Capt. Edward Victor Baranski

FacebookXPinterestEmailEmailEmailShare
OSS Memorial Wall

Kathie Lund never met her father, Capt. Edward Victor Baranski. She has only a few of his possessions, including his Army-issue first-aid kit. However, Baranski, a gifted amateur singer, left behind a song for his daughter about a rose garden. Over the years, Lund has listened to that song again and again. That is why she would like to see a bronze plaque bearing a rose bouquet at the Mauthausen Concentration Camp in Austria, where her father and 33 other Americans were executed during World War II.

Victor Baranski was a mess sergeant in 1944 when he volunteered for a special assignment to Slovenia.
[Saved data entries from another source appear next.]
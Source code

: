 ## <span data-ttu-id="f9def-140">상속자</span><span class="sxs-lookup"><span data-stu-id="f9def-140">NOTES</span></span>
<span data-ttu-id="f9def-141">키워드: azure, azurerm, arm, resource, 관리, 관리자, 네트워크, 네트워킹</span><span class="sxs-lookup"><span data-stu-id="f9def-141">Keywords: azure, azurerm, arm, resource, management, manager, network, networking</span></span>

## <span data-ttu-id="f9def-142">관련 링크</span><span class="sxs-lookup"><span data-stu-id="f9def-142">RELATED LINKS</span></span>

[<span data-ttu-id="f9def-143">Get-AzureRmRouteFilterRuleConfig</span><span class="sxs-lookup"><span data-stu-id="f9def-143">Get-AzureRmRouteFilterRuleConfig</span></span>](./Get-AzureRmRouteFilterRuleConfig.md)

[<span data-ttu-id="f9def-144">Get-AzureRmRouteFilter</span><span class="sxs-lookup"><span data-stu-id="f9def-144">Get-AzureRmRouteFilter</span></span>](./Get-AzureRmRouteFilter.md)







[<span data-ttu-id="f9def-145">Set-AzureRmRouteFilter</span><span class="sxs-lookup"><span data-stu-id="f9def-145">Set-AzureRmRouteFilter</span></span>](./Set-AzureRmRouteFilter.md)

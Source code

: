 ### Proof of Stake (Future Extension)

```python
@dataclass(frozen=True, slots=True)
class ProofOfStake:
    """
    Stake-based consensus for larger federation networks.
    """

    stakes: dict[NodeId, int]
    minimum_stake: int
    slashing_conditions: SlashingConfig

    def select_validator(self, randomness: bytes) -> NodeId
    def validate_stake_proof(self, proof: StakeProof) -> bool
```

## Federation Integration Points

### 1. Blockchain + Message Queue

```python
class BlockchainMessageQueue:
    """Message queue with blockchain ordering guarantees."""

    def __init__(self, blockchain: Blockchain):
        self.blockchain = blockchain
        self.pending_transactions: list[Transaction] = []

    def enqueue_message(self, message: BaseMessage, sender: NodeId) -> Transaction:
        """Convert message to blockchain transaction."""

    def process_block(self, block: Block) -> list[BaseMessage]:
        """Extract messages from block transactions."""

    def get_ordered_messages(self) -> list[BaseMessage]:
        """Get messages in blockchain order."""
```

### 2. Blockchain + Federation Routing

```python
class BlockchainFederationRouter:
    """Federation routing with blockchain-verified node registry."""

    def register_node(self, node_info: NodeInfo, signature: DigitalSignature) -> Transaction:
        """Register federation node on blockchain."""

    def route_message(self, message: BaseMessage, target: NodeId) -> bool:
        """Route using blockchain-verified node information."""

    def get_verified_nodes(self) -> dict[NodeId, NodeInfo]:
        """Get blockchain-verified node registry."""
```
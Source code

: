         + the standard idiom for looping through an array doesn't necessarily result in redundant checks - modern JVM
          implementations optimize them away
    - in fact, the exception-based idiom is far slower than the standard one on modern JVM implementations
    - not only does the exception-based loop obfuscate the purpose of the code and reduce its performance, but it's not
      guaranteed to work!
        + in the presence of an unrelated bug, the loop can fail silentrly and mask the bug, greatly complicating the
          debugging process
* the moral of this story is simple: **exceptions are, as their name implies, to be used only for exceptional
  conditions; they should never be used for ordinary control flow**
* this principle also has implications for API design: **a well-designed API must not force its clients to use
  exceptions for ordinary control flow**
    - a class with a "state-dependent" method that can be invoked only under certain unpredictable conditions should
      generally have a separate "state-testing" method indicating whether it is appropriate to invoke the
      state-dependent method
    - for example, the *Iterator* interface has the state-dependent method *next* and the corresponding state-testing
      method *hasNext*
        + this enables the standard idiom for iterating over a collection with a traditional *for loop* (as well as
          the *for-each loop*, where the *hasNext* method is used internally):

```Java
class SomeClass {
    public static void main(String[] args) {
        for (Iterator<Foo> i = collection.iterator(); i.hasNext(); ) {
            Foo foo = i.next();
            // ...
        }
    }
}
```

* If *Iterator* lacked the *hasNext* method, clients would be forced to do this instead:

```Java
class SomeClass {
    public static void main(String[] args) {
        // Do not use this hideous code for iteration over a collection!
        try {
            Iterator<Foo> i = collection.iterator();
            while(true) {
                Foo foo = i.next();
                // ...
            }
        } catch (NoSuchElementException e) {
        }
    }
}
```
The Office of Strategic Services (OSS) accepted him for the operation and promoted him to captain. Baranski's mother was of Slovak descent, and he was fluent in both Slovak and German. Baranski's linguistic skills put him at the front with the OSS mission almost immediately.

In this case, the front was Slovenia, where an uprising against the Germans was about to take place on Aug. 29, 1944. At some point, Baranski and his radioman, Daniel Paveletich, had to go underground. The Hubner family of Piest hid them. While the Hubners knew that their "guests" were partisans of some kind, for their protection, Baranski told them that he and Paveletich were German lumber merchants.

Sometime in the early fall of 1944, both men were captured and taken to a German prison. OSS records of Baranski's interrogation there show that his translated "answers" to Nazi questions were really prayers. Lund says this evidence of faith is the greatest gift her father could have given her.

Before he was captured, far from home and his wife, daughter, and son, Baranski would often sing to the Hubners' granddaughter, Maria. Last August, Kathie Lund and more than 30 members of her family met Maria Lacatova in the town of Piest. "Maria threw her arms around me," Lund said. "She told me she knew that my father was really singing to me."